As San Francisco’s real estate market has skyrocketed, many of the city’s nonprofit organizations have found themselves squeezed out. That happened a couple of years ago to At the Crossroads (ATC). For two decades, the organization has been providing services to underserved homeless youth and young adults in San Francisco. Four nights a week, ATC’s outreach counselors hit the streets of San Francisco, striking up conversations with homeless youths and handing out much-needed supplies from their backpacks— everything from sandwiches to condoms, from soap to socks.
They’ve built up relationships with thousands of young people, sometimes going back 15 years or more. They also invite folks back for weekly one-on-one sessions at ATC’s offices during the day, where they have a wider and more substantial array of supplies to offer, and where their clients can talk about whatever they want, with no judgment. The goal is to listen, help connect them to the services they need, and work with them to build healthy and fulfilling lives.
ATC has been leasing its office space in the Mission district since 1998. Then, in 2015, the building was sold, and the organization had to find a new home. Prospects looked grim. But with the help of the city and some empty space in a historic hotel, ATC now has a new home close to its client base.
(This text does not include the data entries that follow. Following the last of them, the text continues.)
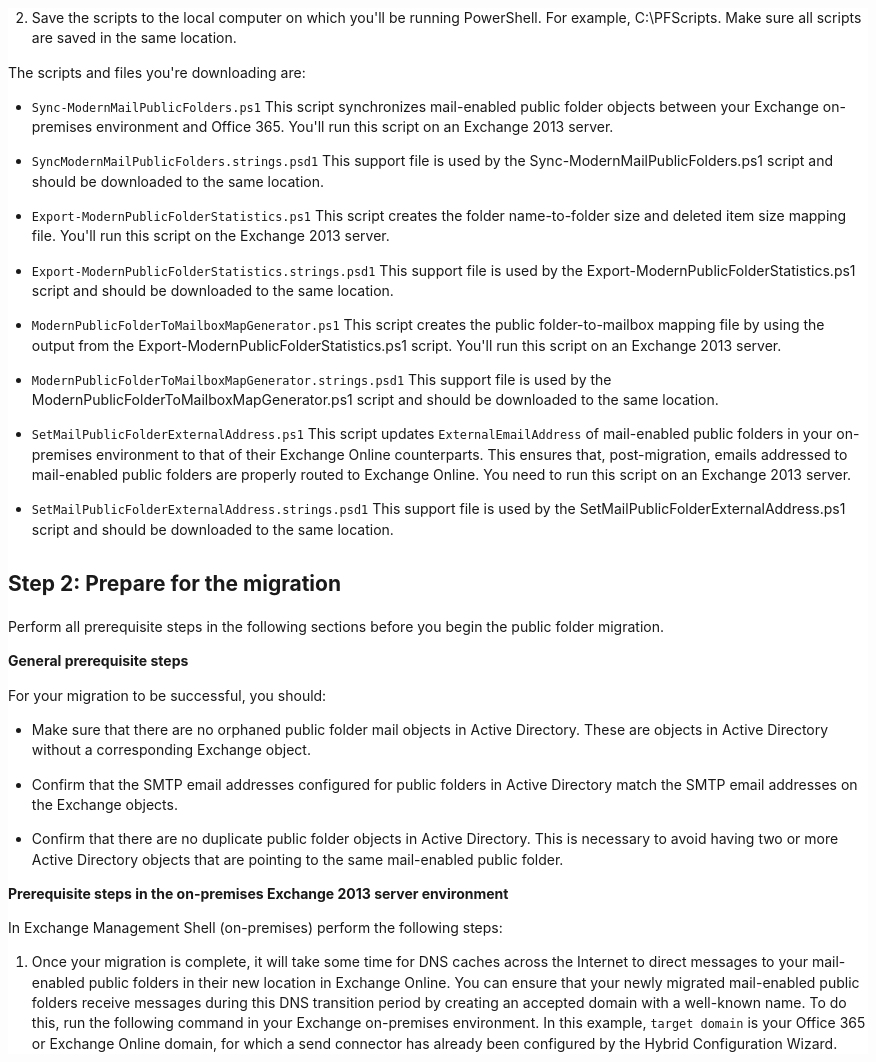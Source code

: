 2. Save the scripts to the local computer on which you'll be running PowerShell. For example, C:\PFScripts. Make sure all scripts are saved in the same location.
    
The scripts and files you're downloading are:
  
-  `Sync-ModernMailPublicFolders.ps1` This script synchronizes mail-enabled public folder objects between your Exchange on-premises environment and Office 365. You'll run this script on an Exchange 2013 server. 
    
-  `SyncModernMailPublicFolders.strings.psd1` This support file is used by the Sync-ModernMailPublicFolders.ps1 script and should be downloaded to the same location. 
    
-  `Export-ModernPublicFolderStatistics.ps1` This script creates the folder name-to-folder size and deleted item size mapping file. You'll run this script on the Exchange 2013 server. 
    
-  `Export-ModernPublicFolderStatistics.strings.psd1` This support file is used by the Export-ModernPublicFolderStatistics.ps1 script and should be downloaded to the same location. 
    
-  `ModernPublicFolderToMailboxMapGenerator.ps1` This script creates the public folder-to-mailbox mapping file by using the output from the Export-ModernPublicFolderStatistics.ps1 script. You'll run this script on an Exchange 2013 server. 
    
-  `ModernPublicFolderToMailboxMapGenerator.strings.psd1` This support file is used by the ModernPublicFolderToMailboxMapGenerator.ps1 script and should be downloaded to the same location. 
    
-  `SetMailPublicFolderExternalAddress.ps1` This script updates  `ExternalEmailAddress` of mail-enabled public folders in your on-premises environment to that of their Exchange Online counterparts. This ensures that, post-migration, emails addressed to mail-enabled public folders are properly routed to Exchange Online. You need to run this script on an Exchange 2013 server. 
    
-  `SetMailPublicFolderExternalAddress.strings.psd1` This support file is used by the SetMailPublicFolderExternalAddress.ps1 script and should be downloaded to the same location. 
    
## Step 2: Prepare for the migration
<a name="Prepareformigration"> </a>

Perform all prerequisite steps in the following sections before you begin the public folder migration.
  
 **General prerequisite steps**
  
For your migration to be successful, you should:
  
- Make sure that there are no orphaned public folder mail objects in Active Directory. These are objects in Active Directory without a corresponding Exchange object.
    
- Confirm that the SMTP email addresses configured for public folders in Active Directory match the SMTP email addresses on the Exchange objects.
    
- Confirm that there are no duplicate public folder objects in Active Directory. This is necessary to avoid having two or more Active Directory objects that are pointing to the same mail-enabled public folder.
    
 **Prerequisite steps in the on-premises Exchange 2013 server environment**
  
In Exchange Management Shell (on-premises) perform the following steps:
  
1. Once your migration is complete, it will take some time for DNS caches across the Internet to direct messages to your mail-enabled public folders in their new location in Exchange Online. You can ensure that your newly migrated mail-enabled public folders receive messages during this DNS transition period by creating an accepted domain with a well-known name. To do this, run the following command in your Exchange on-premises environment. In this example,  `target domain` is your Office 365 or Exchange Online domain, for which a send connector has already been configured by the Hybrid Configuration Wizard.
It was in 1999 that San Francisco’s redevelopment agency sold a parcel of land at the corner of Third and Mission streets to a private developer. The agreement stipulated that the façade of the four-story Jessie Hotel, dating back to 1912, would be incorporated into the 40-story mixed-use tower the developer planned to build. The city also required the developer to set aside space in the tower—15,000 square feet on multiple floors—to lease to the California Historical Society for $1 a year for 99 years.
The exterior of the rehabilitated building on Jessie Street. Photo: Architectural Resources Group
The building was completed in 2001. The California Historical Society later decided to relinquish about two-thirds of its space. As part of the city’s Nonprofit Displacement Mitigation Program, the developer agreed to lease about 5,000 square feet on two floors of the historic Jessie Hotel to San Francisco for 87 years. The city then looked for the right nonprofit organization to sublease the space to, and out of a group of 20, selected ATC. ATC pays just $1 a year.
The space had never been occupied and was about as raw as they come—it was essentially a concrete shell, without even any internal walls. Fortunately, the city also provided money to help fund tenant improvements. That was where we came in. On the third floor, we created private offices and storage space. On the fourth floor, we incorporated several rooms where the organization’s clients meet with outreach counselors. There are also restrooms and a kitchenette.
New kitchenette space on the third floor. Photo: Bernard Andre Photography
During the design process, visibility within the space was extremely important, as was privacy, both for the staff and the clients. Rob Gitin, who cofounded ATC, and the rest of the staff were very thoughtful about the whole process. Every decision the organization made was an investment in the staff and their clients.
New lounge and social space with cheerful accents. Photo: Bernard Andre Photography
It’s so fortunate that ATC was able to find a home in San Francisco. It’s not as if they could just move to Oakland or another city. The organization has built so many long-term relationships with its clients, and having a space close to where these youths are is essential. We were pleased to be able to create ATC’s new digs—in acknowledgment of the organization’s crucial role in the city, we provided over 50 percent of our labor pro bono.
If you’d like to get a better sense of ATC’s work, check out this short video on their website: https://atthecrossroads.org/whoweare.html. ATC has made a huge difference in the lives of those who need help the most. We were happy to be a small part of making their work possible, and delighted that a historic structure could find new life as a place to work on solving this highly contemporary crisis.